[Data excerpts]
================================

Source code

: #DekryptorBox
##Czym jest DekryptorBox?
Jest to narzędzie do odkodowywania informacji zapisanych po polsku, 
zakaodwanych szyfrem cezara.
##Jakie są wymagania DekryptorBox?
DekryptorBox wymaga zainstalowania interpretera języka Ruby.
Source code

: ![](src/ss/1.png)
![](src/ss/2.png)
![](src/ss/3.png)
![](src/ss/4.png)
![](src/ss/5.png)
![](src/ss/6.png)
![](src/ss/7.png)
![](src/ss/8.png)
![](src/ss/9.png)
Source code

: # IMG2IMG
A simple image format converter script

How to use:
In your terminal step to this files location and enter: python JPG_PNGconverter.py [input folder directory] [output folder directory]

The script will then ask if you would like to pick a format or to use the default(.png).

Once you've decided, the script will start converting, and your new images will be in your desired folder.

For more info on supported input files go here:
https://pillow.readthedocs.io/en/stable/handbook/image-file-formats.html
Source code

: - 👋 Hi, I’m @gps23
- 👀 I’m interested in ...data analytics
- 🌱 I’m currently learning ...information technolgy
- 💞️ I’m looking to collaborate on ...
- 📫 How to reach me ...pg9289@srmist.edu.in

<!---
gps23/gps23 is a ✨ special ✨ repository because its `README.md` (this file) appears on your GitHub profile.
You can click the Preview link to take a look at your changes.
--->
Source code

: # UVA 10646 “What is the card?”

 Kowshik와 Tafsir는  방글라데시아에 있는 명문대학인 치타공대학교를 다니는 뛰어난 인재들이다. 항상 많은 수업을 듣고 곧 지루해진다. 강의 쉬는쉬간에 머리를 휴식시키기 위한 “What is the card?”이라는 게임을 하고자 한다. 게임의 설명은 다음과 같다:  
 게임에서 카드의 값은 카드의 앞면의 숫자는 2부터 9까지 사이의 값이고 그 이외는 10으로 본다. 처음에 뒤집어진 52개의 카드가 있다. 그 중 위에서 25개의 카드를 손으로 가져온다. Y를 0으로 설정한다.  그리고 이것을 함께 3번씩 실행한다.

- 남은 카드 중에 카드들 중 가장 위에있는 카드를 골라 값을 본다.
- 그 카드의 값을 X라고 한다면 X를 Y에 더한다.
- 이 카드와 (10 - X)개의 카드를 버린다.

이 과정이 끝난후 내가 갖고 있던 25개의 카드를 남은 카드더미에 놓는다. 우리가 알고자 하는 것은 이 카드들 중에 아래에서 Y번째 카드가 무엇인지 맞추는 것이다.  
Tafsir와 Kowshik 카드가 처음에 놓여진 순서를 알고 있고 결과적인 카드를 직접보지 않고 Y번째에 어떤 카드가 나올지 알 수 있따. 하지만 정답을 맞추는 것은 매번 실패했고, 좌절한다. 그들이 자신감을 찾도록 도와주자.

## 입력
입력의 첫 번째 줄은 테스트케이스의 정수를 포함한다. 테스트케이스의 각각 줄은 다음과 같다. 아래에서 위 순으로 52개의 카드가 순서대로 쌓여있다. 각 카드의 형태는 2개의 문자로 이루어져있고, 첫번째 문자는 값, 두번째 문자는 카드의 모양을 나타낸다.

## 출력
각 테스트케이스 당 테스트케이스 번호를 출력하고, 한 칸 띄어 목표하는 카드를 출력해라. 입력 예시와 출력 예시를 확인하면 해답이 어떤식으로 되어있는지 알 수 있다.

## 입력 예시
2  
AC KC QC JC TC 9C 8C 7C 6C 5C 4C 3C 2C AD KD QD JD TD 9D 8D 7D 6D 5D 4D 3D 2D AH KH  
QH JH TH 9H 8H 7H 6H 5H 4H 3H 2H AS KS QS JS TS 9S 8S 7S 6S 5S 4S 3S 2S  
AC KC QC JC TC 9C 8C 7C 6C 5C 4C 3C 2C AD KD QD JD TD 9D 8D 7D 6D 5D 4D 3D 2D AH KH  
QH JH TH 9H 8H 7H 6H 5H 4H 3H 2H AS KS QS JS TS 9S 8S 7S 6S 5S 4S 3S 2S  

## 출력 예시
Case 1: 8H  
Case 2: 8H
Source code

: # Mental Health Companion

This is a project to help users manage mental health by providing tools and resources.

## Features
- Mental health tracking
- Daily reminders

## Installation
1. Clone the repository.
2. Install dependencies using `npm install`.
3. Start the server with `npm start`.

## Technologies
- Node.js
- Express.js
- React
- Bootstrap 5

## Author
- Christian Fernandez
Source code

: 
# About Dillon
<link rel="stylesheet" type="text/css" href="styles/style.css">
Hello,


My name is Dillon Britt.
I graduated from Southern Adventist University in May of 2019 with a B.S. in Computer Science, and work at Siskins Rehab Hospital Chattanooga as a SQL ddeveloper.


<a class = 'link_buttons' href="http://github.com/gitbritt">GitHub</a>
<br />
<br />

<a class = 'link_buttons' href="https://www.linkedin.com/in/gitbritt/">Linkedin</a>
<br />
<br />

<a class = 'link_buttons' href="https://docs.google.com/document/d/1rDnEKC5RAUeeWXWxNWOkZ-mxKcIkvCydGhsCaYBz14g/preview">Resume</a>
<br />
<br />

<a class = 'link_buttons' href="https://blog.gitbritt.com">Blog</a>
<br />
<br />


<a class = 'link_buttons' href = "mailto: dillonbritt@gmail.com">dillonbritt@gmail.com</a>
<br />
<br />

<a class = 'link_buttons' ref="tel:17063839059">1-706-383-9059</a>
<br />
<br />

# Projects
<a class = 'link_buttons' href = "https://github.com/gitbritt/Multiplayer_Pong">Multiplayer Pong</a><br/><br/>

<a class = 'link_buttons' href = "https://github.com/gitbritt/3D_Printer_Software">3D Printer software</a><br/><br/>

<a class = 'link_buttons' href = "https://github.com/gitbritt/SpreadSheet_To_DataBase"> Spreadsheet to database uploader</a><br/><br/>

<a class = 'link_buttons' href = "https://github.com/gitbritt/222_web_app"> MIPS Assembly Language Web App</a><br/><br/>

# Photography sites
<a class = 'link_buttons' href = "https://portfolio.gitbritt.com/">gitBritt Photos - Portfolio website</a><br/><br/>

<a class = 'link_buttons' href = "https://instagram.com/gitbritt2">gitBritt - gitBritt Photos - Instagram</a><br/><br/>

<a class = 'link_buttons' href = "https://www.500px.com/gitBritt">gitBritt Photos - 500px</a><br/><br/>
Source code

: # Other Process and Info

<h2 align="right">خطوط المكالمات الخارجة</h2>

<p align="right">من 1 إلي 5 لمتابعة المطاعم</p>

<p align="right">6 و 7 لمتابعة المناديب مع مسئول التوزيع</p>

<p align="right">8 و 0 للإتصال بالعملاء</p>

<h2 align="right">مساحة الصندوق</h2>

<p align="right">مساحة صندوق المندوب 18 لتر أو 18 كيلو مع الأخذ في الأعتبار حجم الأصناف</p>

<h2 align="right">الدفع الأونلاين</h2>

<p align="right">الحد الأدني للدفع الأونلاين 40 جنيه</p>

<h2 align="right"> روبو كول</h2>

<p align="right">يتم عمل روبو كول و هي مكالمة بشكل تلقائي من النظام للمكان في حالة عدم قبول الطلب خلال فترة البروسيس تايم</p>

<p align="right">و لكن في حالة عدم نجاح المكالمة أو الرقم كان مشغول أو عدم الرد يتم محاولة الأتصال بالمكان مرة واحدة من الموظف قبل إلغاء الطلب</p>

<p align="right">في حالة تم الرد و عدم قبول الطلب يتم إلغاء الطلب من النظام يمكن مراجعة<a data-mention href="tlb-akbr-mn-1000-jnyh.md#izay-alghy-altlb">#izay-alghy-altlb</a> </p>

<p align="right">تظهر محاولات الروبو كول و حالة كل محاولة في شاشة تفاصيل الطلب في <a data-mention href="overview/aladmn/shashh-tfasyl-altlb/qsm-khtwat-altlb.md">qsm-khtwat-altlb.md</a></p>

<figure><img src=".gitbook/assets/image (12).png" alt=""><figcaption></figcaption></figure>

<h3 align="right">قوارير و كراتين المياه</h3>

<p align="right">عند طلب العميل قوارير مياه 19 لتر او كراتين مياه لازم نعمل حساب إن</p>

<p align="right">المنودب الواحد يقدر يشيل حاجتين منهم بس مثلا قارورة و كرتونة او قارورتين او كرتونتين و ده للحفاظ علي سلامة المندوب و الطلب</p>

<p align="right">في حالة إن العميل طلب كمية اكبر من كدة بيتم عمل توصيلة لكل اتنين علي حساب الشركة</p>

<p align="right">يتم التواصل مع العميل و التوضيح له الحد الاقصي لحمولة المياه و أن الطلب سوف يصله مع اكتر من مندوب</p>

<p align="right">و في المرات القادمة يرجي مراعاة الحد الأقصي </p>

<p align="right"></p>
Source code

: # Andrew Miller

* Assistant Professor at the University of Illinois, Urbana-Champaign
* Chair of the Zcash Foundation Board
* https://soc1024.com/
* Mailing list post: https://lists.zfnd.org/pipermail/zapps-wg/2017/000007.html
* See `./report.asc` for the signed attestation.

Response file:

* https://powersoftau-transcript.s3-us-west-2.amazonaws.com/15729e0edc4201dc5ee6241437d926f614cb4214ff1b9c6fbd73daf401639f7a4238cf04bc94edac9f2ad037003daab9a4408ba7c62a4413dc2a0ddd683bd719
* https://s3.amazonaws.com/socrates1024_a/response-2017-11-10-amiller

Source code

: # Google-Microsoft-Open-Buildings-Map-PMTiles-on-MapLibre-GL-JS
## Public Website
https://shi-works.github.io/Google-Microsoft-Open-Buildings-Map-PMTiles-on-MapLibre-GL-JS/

================================

▶ Your instructions
Please reproduce exactly the lines from the first one of the records above through the line containing "- 이 카드와 (10 - X)개의 카드를 버린다.", both included, and nothing else.

▶ Problem solution
Source code

: #DekryptorBox
##Czym jest DekryptorBox?
Jest to narzędzie do odkodowywania informacji zapisanych po polsku, 
zakaodwanych szyfrem cezara.
##Jakie są wymagania DekryptorBox?
DekryptorBox wymaga zainstalowania interpretera języka Ruby.
Source code

: ![](src/ss/1.png)
![](src/ss/2.png)
![](src/ss/3.png)
![](src/ss/4.png)
![](src/ss/5.png)
![](src/ss/6.png)
![](src/ss/7.png)
![](src/ss/8.png)
![](src/ss/9.png)
Source code

: # IMG2IMG
A simple image format converter script

How to use:
In your terminal step to this files location and enter: python JPG_PNGconverter.py [input folder directory] [output folder directory]

The script will then ask if you would like to pick a format or to use the default(.png).

Once you've decided, the script will start converting, and your new images will be in your desired folder.

For more info on supported input files go here:
https://pillow.readthedocs.io/en/stable/handbook/image-file-formats.html
Source code

: - 👋 Hi, I’m @gps23
- 👀 I’m interested in ...data analytics
- 🌱 I’m currently learning ...information technolgy
- 💞️ I’m looking to collaborate on ...
- 📫 How to reach me ...pg9289@srmist.edu.in

<!---
gps23/gps23 is a ✨ special ✨ repository because its `README.md` (this file) appears on your GitHub profile.
You can click the Preview link to take a look at your changes.
--->
Source code

: # UVA 10646 “What is the card?”

 Kowshik와 Tafsir는  방글라데시아에 있는 명문대학인 치타공대학교를 다니는 뛰어난 인재들이다. 항상 많은 수업을 듣고 곧 지루해진다. 강의 쉬는쉬간에 머리를 휴식시키기 위한 “What is the card?”이라는 게임을 하고자 한다. 게임의 설명은 다음과 같다:  
 게임에서 카드의 값은 카드의 앞면의 숫자는 2부터 9까지 사이의 값이고 그 이외는 10으로 본다. 처음에 뒤집어진 52개의 카드가 있다. 그 중 위에서 25개의 카드를 손으로 가져온다. Y를 0으로 설정한다.  그리고 이것을 함께 3번씩 실행한다.

- 남은 카드 중에 카드들 중 가장 위에있는 카드를 골라 값을 본다.
- 그 카드의 값을 X라고 한다면 X를 Y에 더한다.
- 이 카드와 (10 - X)개의 카드를 버린다.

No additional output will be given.